While most commentators have censured Etherege's insubstantial plots and lack of dramatic action in his comedies, they nearly all have acknowledged the brilliance of his brisk and witty dialogue. It is this element, critics have contended, which invigorates his characters and creates humorous scenes which resonated with Carolinian audiences. Because of their lack of technical sophistication, Etherege's plays have often been viewed as prototypes of the later, more refined Restoration comedies of William Wycherley, William Congreve, and John Vanbrugh. In The Comical Revenge, critics have mainly focused on the comic sequences featuring Sir Frederick Frollick. They have posited that Frollick is the embryonic representation of a character type known as the Restoration rake, or a libertine aristocrat with a sharp wit who subscribes to free living, drinking, gambling, and pursuing women for romantic trysts. In She Would If She Could, critics have maintained, Etherege initiated a more complex exploration of sexual politics between his characters, especially Courtall and Lady Cockwood. They have argued that Courtall represents Etherege's ideal libertine of easy morals and fine wit who defies social convention, whereas Lady Cockwood embodies the playwright's disdain for those who succumb to sensual, naturalistic impulses but who hide behind social pretense to manipulate and seduce others. According to most commentators, Etherege achieved artistic maturity in The Man of Mode, a comedy which deftly combines witty dialogue, superbly drawn characters, and Etherege's trademark social satire. Critics have regarded Dorimant, the central character, as the consummate Restoration rake, still given to liberal excess, but also exhibiting a worldly cynicism that suggests a more complex perception of the character than the farcical, one-dimensional Sir Frederick Frollick. The significance of Sir Fopling Flutter as the foil to Dorimant has not been lost on critics: he is the epitome of the vain, superficial man of mode, who is wholly involved in his affectation of courtly manners and fashion. In fact, Sir Fopling initiated the popular stage convention of the foppish imitator of flamboyant French courtly manners who is oblivious to the mocking ridicule of the other characters.
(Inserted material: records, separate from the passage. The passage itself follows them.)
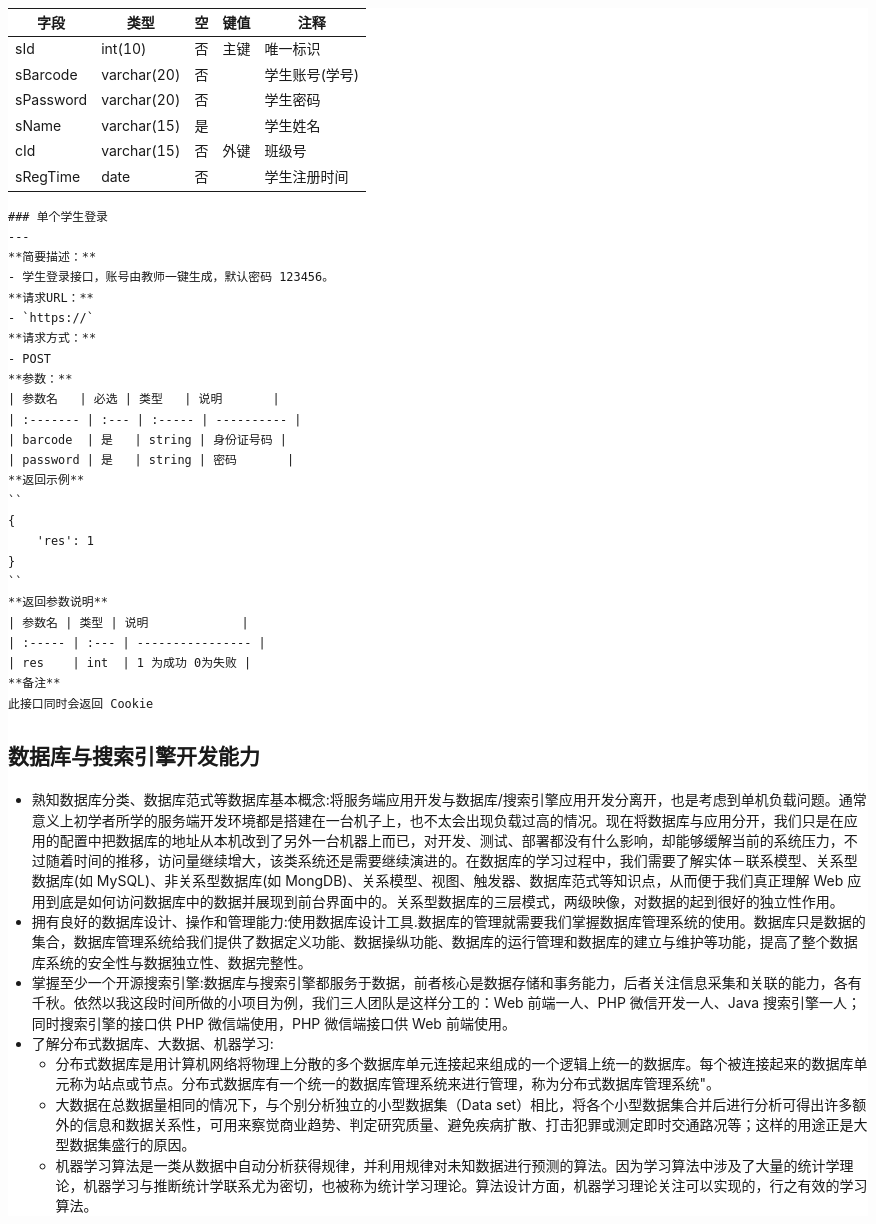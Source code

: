 | 字段      | 类型        | 空  | 键值 | 注释           |
| --------- | ----------- | --- | ---- | -------------- |
| sId       | int(10)     | 否  | 主键 | 唯一标识       |
| sBarcode  | varchar(20) | 否  |      | 学生账号(学号) |
| sPassword | varchar(20) | 否  |      | 学生密码       |
| sName     | varchar(15) | 是  |      | 学生姓名       |
| cId       | varchar(15) | 否  | 外键 | 班级号         |
| sRegTime  | date        | 否  |      | 学生注册时间   |

```
### 单个学生登录
---
**简要描述：**
- 学生登录接口，账号由教师一键生成，默认密码 123456。
**请求URL：**
- `https://`
**请求方式：**
- POST
**参数：**
| 参数名   | 必选 | 类型   | 说明       |
| :------- | :--- | :----- | ---------- |
| barcode  | 是   | string | 身份证号码 |
| password | 是   | string | 密码       |
**返回示例**
``
{
    'res': 1
}
``
**返回参数说明**
| 参数名 | 类型 | 说明             |
| :----- | :--- | ---------------- |
| res    | int  | 1 为成功 0为失败 |
**备注**
此接口同时会返回 Cookie
```

## 数据库与搜索引擎开发能力

* 熟知数据库分类、数据库范式等数据库基本概念:将服务端应用开发与数据库/搜索引擎应用开发分离开，也是考虑到单机负载问题。通常意义上初学者所学的服务端开发环境都是搭建在一台机子上，也不太会出现负载过高的情况。现在将数据库与应用分开，我们只是在应用的配置中把数据库的地址从本机改到了另外一台机器上而已，对开发、测试、部署都没有什么影响，却能够缓解当前的系统压力，不过随着时间的推移，访问量继续增大，该类系统还是需要继续演进的。在数据库的学习过程中，我们需要了解实体－联系模型、关系型数据库(如 MySQL)、非关系型数据库(如 MongDB)、关系模型、视图、触发器、数据库范式等知识点，从而便于我们真正理解 Web 应用到底是如何访问数据库中的数据并展现到前台界面中的。关系型数据库的三层模式，两级映像，对数据的起到很好的独立性作用。
* 拥有良好的数据库设计、操作和管理能力:使用数据库设计工具.数据库的管理就需要我们掌握数据库管理系统的使用。数据库只是数据的集合，数据库管理系统给我们提供了数据定义功能、数据操纵功能、数据库的运行管理和数据库的建立与维护等功能，提高了整个数据库系统的安全性与数据独立性、数据完整性。
* 掌握至少一个开源搜索引擎:数据库与搜索引擎都服务于数据，前者核心是数据存储和事务能力，后者关注信息采集和关联的能力，各有千秋。依然以我这段时间所做的小项目为例，我们三人团队是这样分工的：Web 前端一人、PHP 微信开发一人、Java 搜索引擎一人；同时搜索引擎的接口供 PHP 微信端使用，PHP 微信端接口供 Web 前端使用。
* 了解分布式数据库、大数据、机器学习:
  - 分布式数据库是用计算机网络将物理上分散的多个数据库单元连接起来组成的一个逻辑上统一的数据库。每个被连接起来的数据库单元称为站点或节点。分布式数据库有一个统一的数据库管理系统来进行管理，称为分布式数据库管理系统"。
  - 大数据在总数据量相同的情况下，与个别分析独立的小型数据集（Data set）相比，将各个小型数据集合并后进行分析可得出许多额外的信息和数据关系性，可用来察觉商业趋势、判定研究质量、避免疾病扩散、打击犯罪或测定即时交通路况等；这样的用途正是大型数据集盛行的原因。
  - 机器学习算法是一类从数据中自动分析获得规律，并利用规律对未知数据进行预测的算法。因为学习算法中涉及了大量的统计学理论，机器学习与推断统计学联系尤为密切，也被称为统计学习理论。算法设计方面，机器学习理论关注可以实现的，行之有效的学习算法。

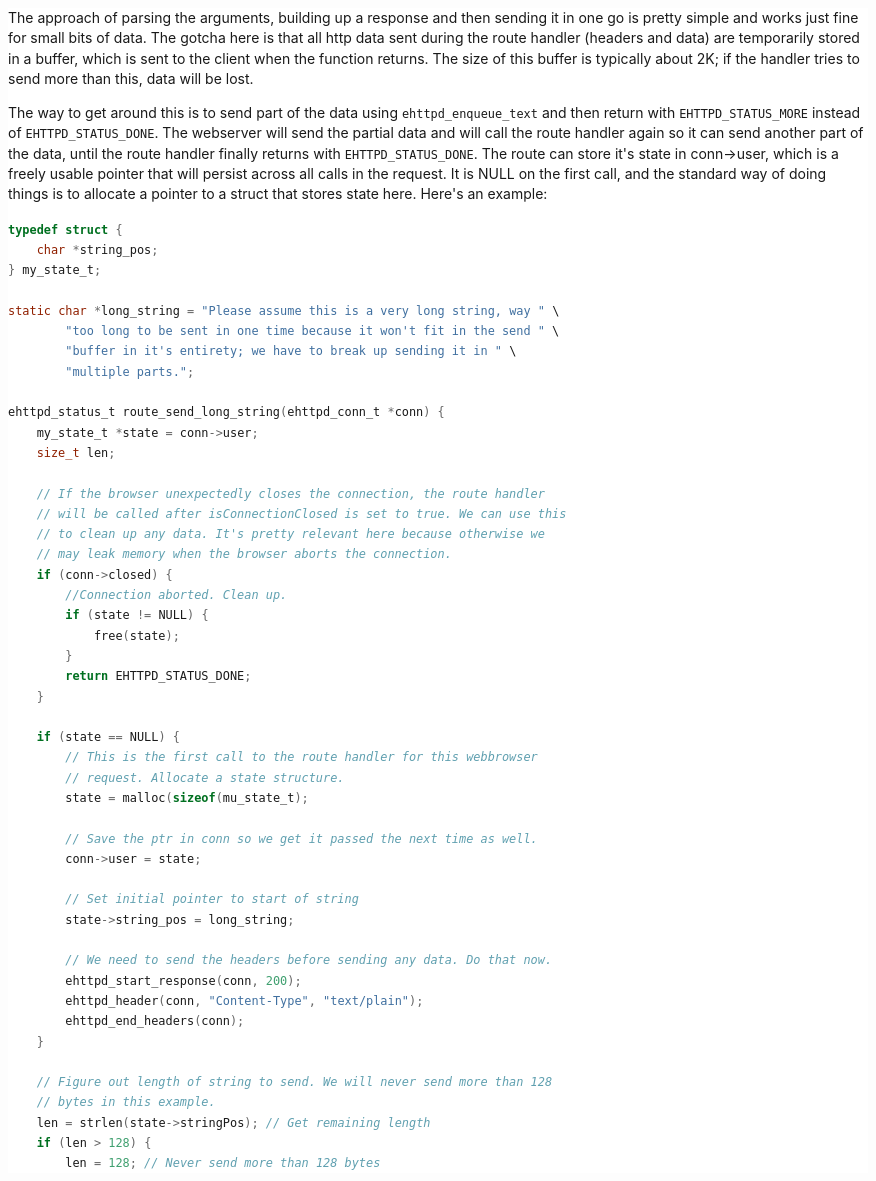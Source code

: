 The approach of parsing the arguments, building up a response and then sending
it in one go is pretty simple and works just fine for small bits of data.
The gotcha here is that all http data sent during the route handler (headers
and data) are temporarily stored in a buffer, which is sent to the client when
the function returns. The size of this buffer is typically about 2K; if the
handler tries to send more than this, data will be lost.

The way to get around this is to send part of the data using
`ehttpd_enqueue_text` and then return with `EHTTPD_STATUS_MORE` instead of `EHTTPD_STATUS_DONE`. The webserver will send the partial data and will call
the route handler again so it can send another part of the data, until the
route handler finally returns with `EHTTPD_STATUS_DONE`. The route can store
it's state in conn->user, which is a freely usable pointer that will persist
across all calls in the request. It is NULL on the first call, and the
standard way of doing things is to allocate a pointer to a struct that stores
state here. Here's an example:

```c
typedef struct {
    char *string_pos;
} my_state_t;

static char *long_string = "Please assume this is a very long string, way " \
        "too long to be sent in one time because it won't fit in the send " \
        "buffer in it's entirety; we have to break up sending it in " \
        "multiple parts.";

ehttpd_status_t route_send_long_string(ehttpd_conn_t *conn) {
    my_state_t *state = conn->user;
    size_t len;

    // If the browser unexpectedly closes the connection, the route handler
    // will be called after isConnectionClosed is set to true. We can use this
    // to clean up any data. It's pretty relevant here because otherwise we
    // may leak memory when the browser aborts the connection.
    if (conn->closed) {
        //Connection aborted. Clean up.
        if (state != NULL) {
            free(state);
        }
        return EHTTPD_STATUS_DONE;
    }

    if (state == NULL) {
        // This is the first call to the route handler for this webbrowser
        // request. Allocate a state structure.
        state = malloc(sizeof(mu_state_t);

        // Save the ptr in conn so we get it passed the next time as well.
        conn->user = state;

        // Set initial pointer to start of string
        state->string_pos = long_string;

        // We need to send the headers before sending any data. Do that now.
        ehttpd_start_response(conn, 200);
        ehttpd_header(conn, "Content-Type", "text/plain");
        ehttpd_end_headers(conn);
    }

    // Figure out length of string to send. We will never send more than 128
    // bytes in this example.
    len = strlen(state->stringPos); // Get remaining length
    if (len > 128) {
        len = 128; // Never send more than 128 bytes
```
During his lifetime, Etherege's comedies met with general approbation by his peers and audiences, and he was eulogized in numerous contemporary poems and pamphlets. A generation later, the comedies were disdained as vulgar products of a licentious and immoral age. Writing about The Man of Mode in 1711, Sir Richard Steele asserted: “This whole celebrated piece is a perfect contradiction to good manners, good sense, and common honesty.” Throughout the remainder of the eighteenth century and well into the nineteenth, Etherege and his comedies remained in a state of general neglect. In the late nineteenth century, commentators began to reexamine Etherege as a leading innovator in the English comedy of manners, but they still generally dismissed his works as superficial showpieces intended merely to appease the degenerate tastes of Carolinian theatergoers. Etherege's literary reputation suffered another blow when L. C. Knights wrote an essay in 1937 condemning Restoration comedies as “trivial, gross, and dull,” written by dramatists with a “miserably limited set of attitudes.” Knights's essay ignited a critical controversy in which literary scholars set out to restore the reputation of Restoration drama. Many mid- to late-twentieth-century literary scholars have applied a sophisticated, new level of critical analysis to Etherege's comedies. They have maintained that the subtexts of the comedies reveal a complex form of social satire which addressed the most controversial cultural and ethical issues of the Restoration period, including naturalism, skepticism, and libertinism. More recently, commentators have taken this analysis a step further, examining Etherege's comedies as highly charged ideological documents which subvert conventional morality and reveal the cultural dislocation of the aristocratic class in Restoration England. Despite these recent interpretations of Etherege's works, modern scholars nevertheless remain divided in their opinion of the level of his literary achievement. To some, the playwright has been redeemed as a brilliant satirist of the ideological turbulence of the Restoration period; to others, he remains an unsophisticated dramatist who merely intended to amuse and delight his peers by lampooning their court manners on the stage.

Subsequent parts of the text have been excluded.